Sustainability, 2022, vol. 14, issue 4, 1-30

Abstract: In recent years, traceability systems have been developed as practical tools for improving supply chain (SC) transparency and visibility, especially in health and safety-sensitive sectors like food and pharmaceuticals. Blockchain-related SC traceability research has received significant attention during the last several years, and arguably blockchain is currently the most promising technology for providing traceability-related services in SC networks. This paper provides a systematic literature review of the various technical implementation aspects of blockchain-enabled SC traceability systems.

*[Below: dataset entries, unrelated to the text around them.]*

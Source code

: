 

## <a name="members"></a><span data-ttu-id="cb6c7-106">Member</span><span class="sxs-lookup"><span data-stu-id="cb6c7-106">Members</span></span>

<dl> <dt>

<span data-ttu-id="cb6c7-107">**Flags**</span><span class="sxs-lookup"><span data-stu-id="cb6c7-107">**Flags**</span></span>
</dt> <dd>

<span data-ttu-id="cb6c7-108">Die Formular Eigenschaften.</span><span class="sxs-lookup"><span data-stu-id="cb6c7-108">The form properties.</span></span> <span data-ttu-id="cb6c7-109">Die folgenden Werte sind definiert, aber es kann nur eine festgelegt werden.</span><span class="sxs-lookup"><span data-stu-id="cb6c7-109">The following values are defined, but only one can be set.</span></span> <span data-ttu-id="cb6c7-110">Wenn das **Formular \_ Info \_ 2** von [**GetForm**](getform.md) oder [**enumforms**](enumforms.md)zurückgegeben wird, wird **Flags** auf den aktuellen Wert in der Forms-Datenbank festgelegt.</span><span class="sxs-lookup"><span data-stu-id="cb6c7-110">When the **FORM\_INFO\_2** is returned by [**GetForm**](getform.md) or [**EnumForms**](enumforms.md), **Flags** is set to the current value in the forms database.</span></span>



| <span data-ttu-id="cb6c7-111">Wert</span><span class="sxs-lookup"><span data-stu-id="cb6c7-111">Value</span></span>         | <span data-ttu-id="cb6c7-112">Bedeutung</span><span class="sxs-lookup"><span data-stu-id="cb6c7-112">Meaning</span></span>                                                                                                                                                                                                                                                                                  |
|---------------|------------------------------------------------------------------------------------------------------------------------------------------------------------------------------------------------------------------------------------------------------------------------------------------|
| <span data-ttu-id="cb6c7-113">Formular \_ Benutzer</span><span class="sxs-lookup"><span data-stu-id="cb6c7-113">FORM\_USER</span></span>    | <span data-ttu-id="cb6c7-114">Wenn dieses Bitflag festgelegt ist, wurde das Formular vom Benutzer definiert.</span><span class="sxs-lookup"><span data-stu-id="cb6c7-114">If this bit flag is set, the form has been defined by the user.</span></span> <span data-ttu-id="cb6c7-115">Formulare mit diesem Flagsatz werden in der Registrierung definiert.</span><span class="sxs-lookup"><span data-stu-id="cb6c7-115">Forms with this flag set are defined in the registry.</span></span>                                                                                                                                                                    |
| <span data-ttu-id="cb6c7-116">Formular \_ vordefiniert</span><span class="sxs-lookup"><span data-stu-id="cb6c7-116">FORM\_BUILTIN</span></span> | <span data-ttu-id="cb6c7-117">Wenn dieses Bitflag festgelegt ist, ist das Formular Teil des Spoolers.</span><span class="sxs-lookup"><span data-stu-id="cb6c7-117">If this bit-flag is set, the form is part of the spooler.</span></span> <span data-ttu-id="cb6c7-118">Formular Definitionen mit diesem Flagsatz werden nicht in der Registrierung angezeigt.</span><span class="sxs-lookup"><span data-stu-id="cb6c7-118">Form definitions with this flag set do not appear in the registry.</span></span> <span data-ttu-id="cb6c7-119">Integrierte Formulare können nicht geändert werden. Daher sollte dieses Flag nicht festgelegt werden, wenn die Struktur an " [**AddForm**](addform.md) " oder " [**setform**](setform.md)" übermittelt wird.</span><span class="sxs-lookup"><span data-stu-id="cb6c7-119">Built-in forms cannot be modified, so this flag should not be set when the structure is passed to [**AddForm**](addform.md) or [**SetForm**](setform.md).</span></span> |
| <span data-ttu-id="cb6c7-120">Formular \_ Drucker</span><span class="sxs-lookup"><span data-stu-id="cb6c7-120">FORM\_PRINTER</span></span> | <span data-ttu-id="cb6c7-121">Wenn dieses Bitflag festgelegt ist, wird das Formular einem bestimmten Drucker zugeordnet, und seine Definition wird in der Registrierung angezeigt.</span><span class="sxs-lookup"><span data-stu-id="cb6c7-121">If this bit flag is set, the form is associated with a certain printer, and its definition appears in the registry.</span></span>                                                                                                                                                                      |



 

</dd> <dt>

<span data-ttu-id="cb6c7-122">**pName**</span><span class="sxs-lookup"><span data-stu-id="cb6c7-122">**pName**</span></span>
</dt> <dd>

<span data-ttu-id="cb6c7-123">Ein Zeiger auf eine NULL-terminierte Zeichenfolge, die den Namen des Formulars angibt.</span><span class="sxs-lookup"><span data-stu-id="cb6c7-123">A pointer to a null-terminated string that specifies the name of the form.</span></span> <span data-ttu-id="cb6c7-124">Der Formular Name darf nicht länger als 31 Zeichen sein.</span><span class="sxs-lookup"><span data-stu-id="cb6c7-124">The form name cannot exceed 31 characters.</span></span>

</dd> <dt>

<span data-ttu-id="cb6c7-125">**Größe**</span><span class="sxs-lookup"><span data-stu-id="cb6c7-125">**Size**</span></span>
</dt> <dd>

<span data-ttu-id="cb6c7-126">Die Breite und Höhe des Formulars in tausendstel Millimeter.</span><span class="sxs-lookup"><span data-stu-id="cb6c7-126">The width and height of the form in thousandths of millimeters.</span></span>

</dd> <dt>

We apply different drivers for classifying the selected literature, such as (a) the various domains of the available blockchain-enabled SC traceability systems and relevant methodologies applied; (b) the implementation maturity of these traceability systems along with technical implementation details; and (c) the sustainability perspective (economic, environmental, social) prevalent to these implementations. We provide key takeaways regarding the open issues and challenges of current blockchain traceability implementations and fruitful future research areas. Despite the significant volume and plethora of blockchain-enabled SC traceability systems, academia has so far focused on unstructured experimentation of blockchain-associated SC traceability solutions, and there is a clear need for developing and testing real-life traceability solutions, especially taking into account feasibility and cost-related SC aspects.

Keywords: supply chain; traceability; blockchain; sustainability (search for similar items in EconPapers)
JEL-codes: O13 Q Q0 Q2 Q3 Q5 Q56 (search for similar items in EconPapers)
Date: 2022
References: View references in EconPapers View complete reference list from CitEc
Citations: View citations in EconPapers (16)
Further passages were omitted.